Jan Paweł II również mówi, że ekonomia musi służyć „każdemu i wszystkim bez wyjątku”. O ile nam wiadomo, nie ma lepszej metody, niż dywidenda dla wszystkich, aby zagwarantować każdej istocie ludzkiej minimum dóbr ziemskich, czego dowodzi filozofia Kredytu Społecznego. Wciąż za słowami Piusa XI w Quadragesimo Anno:
„zasobów musi być pod dostatkiem, aby zaspokoić wszystkie potrzeby i przyzwoite utrzymanie oraz aby podnieść człowieka do wyższego poziomu dobrobytu i kultury, a kiedy dostarczone, mogłyby być mądrze użyte i nie jest to nie tylko przeszkodą, ale jest to cechą dodatnią.”
Panujący papież mówi o „znalezieniu rozstrzygających rozwiązań na długoterminowe problemy długów międzynarodowych”. Czytelnicy Michaela wiedzą, że jedyną drogą niedopuszczenia do tworzenia długów – jest posiadanie w każdym kraju niezależnego rządu, gdzie odzyska on swoją siłę tworzenia własnej, niezależnej, niezadłużonej waluty i zaprzestanie pożyczania pieniędzy z procentem od banków prywatnych. Nawet gdyby obecne długi zostały umorzone, to jeśliby rządy dalej kontynuowały pożyczanie pieniędzy z procentem z prywatnych instytucji, inne, nowe długi nieuchronnie by się rozwinęły. Jedynym „sprecyzowanym” systemem, który może rozwiązać problem długów raz na zawsze, jest ten, który proponuje „Michael”.
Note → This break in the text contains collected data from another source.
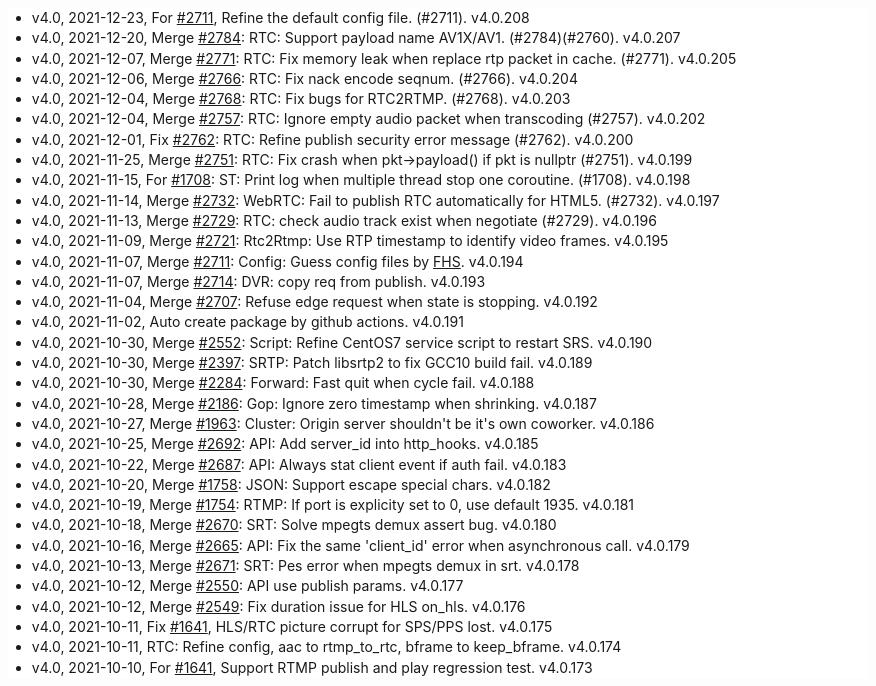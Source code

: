 * v4.0, 2021-12-23, For [#2711](https://github.com/ossrs/srs/pull/2711), Refine the default config file. (#2711). v4.0.208
* v4.0, 2021-12-20, Merge [#2784](https://github.com/ossrs/srs/pull/2784): RTC: Support payload name AV1X/AV1. (#2784)(#2760). v4.0.207
* v4.0, 2021-12-07, Merge [#2771](https://github.com/ossrs/srs/pull/2771): RTC: Fix memory leak when replace rtp packet in cache. (#2771). v4.0.205
* v4.0, 2021-12-06, Merge [#2766](https://github.com/ossrs/srs/pull/2766): RTC: Fix nack encode seqnum. (#2766). v4.0.204
* v4.0, 2021-12-04, Merge [#2768](https://github.com/ossrs/srs/pull/2768): RTC: Fix bugs for RTC2RTMP. (#2768). v4.0.203
* v4.0, 2021-12-04, Merge [#2757](https://github.com/ossrs/srs/pull/2757): RTC: Ignore empty audio packet when transcoding (#2757). v4.0.202
* v4.0, 2021-12-01, Fix [#2762](https://github.com/ossrs/srs/pull/2762): RTC: Refine publish security error message (#2762). v4.0.200
* v4.0, 2021-11-25, Merge [#2751](https://github.com/ossrs/srs/pull/2751): RTC: Fix crash when pkt->payload() if pkt is nullptr (#2751). v4.0.199
* v4.0, 2021-11-15, For [#1708](https://github.com/ossrs/srs/pull/1708): ST: Print log when multiple thread stop one coroutine. (#1708). v4.0.198
* v4.0, 2021-11-14, Merge [#2732](https://github.com/ossrs/srs/pull/2732): WebRTC: Fail to publish RTC automatically for HTML5. (#2732). v4.0.197
* v4.0, 2021-11-13, Merge [#2729](https://github.com/ossrs/srs/pull/2729): RTC: check audio track exist when negotiate (#2729). v4.0.196
* v4.0, 2021-11-09, Merge [#2721](https://github.com/ossrs/srs/pull/2721): Rtc2Rtmp: Use RTP timestamp to identify video frames. v4.0.195
* v4.0, 2021-11-07, Merge [#2711](https://github.com/ossrs/srs/pull/2711): Config: Guess config files by [FHS](https://en.wikipedia.org/wiki/Filesystem_Hierarchy_Standard). v4.0.194
* v4.0, 2021-11-07, Merge [#2714](https://github.com/ossrs/srs/pull/2714): DVR: copy req from publish. v4.0.193
* v4.0, 2021-11-04, Merge [#2707](https://github.com/ossrs/srs/pull/2707): Refuse edge request when state is stopping. v4.0.192
* v4.0, 2021-11-02, Auto create package by github actions. v4.0.191
* v4.0, 2021-10-30, Merge [#2552](https://github.com/ossrs/srs/pull/2552): Script: Refine CentOS7 service script to restart SRS. v4.0.190
* v4.0, 2021-10-30, Merge [#2397](https://github.com/ossrs/srs/pull/2397): SRTP: Patch libsrtp2 to fix GCC10 build fail. v4.0.189
* v4.0, 2021-10-30, Merge [#2284](https://github.com/ossrs/srs/pull/2284): Forward: Fast quit when cycle fail. v4.0.188
* v4.0, 2021-10-28, Merge [#2186](https://github.com/ossrs/srs/pull/2186): Gop: Ignore zero timestamp when shrinking. v4.0.187
* v4.0, 2021-10-27, Merge [#1963](https://github.com/ossrs/srs/pull/1963): Cluster: Origin server shouldn't be it's own coworker. v4.0.186
* v4.0, 2021-10-25, Merge [#2692](https://github.com/ossrs/srs/pull/2692): API: Add server_id into http_hooks. v4.0.185
* v4.0, 2021-10-22, Merge [#2687](https://github.com/ossrs/srs/pull/2687): API: Always stat client event if auth fail. v4.0.183
* v4.0, 2021-10-20, Merge [#1758](https://github.com/ossrs/srs/pull/1758): JSON: Support escape special chars. v4.0.182
* v4.0, 2021-10-19, Merge [#1754](https://github.com/ossrs/srs/pull/1754): RTMP: If port is explicity set to 0, use default 1935. v4.0.181
* v4.0, 2021-10-18, Merge [#2670](https://github.com/ossrs/srs/pull/2670): SRT: Solve mpegts demux assert bug. v4.0.180
* v4.0, 2021-10-16, Merge [#2665](https://github.com/ossrs/srs/pull/2665): API: Fix the same 'client_id' error when asynchronous call. v4.0.179
* v4.0, 2021-10-13, Merge [#2671](https://github.com/ossrs/srs/pull/2671): SRT: Pes error when mpegts demux in srt. v4.0.178
* v4.0, 2021-10-12, Merge [#2550](https://github.com/ossrs/srs/pull/2550): API use publish params. v4.0.177
* v4.0, 2021-10-12, Merge [#2549](https://github.com/ossrs/srs/pull/2549): Fix duration issue for HLS on_hls. v4.0.176
* v4.0, 2021-10-11, Fix [#1641](https://github.com/ossrs/srs/issues/1641), HLS/RTC picture corrupt for SPS/PPS lost. v4.0.175
* v4.0, 2021-10-11, RTC: Refine config, aac to rtmp_to_rtc, bframe to keep_bframe. v4.0.174
* v4.0, 2021-10-10, For [#1641](https://github.com/ossrs/srs/issues/1641), Support RTMP publish and play regression test. v4.0.173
Drodzy przyjaciele pisma Michaela, waszym programem działania jest być aktywnym w nowym roku 2000. Rozpowszechniajmy czasopismo Michael, żeby doktryna społecznej nauki kościoła mogła być zastosowana tak, by zapanowała sprawiedliwość dla wszystkich i ekonomiczne bezpieczeństwo dla każdej osoby, by przyniosła prawdziwy pokój w rodzinach i narodach.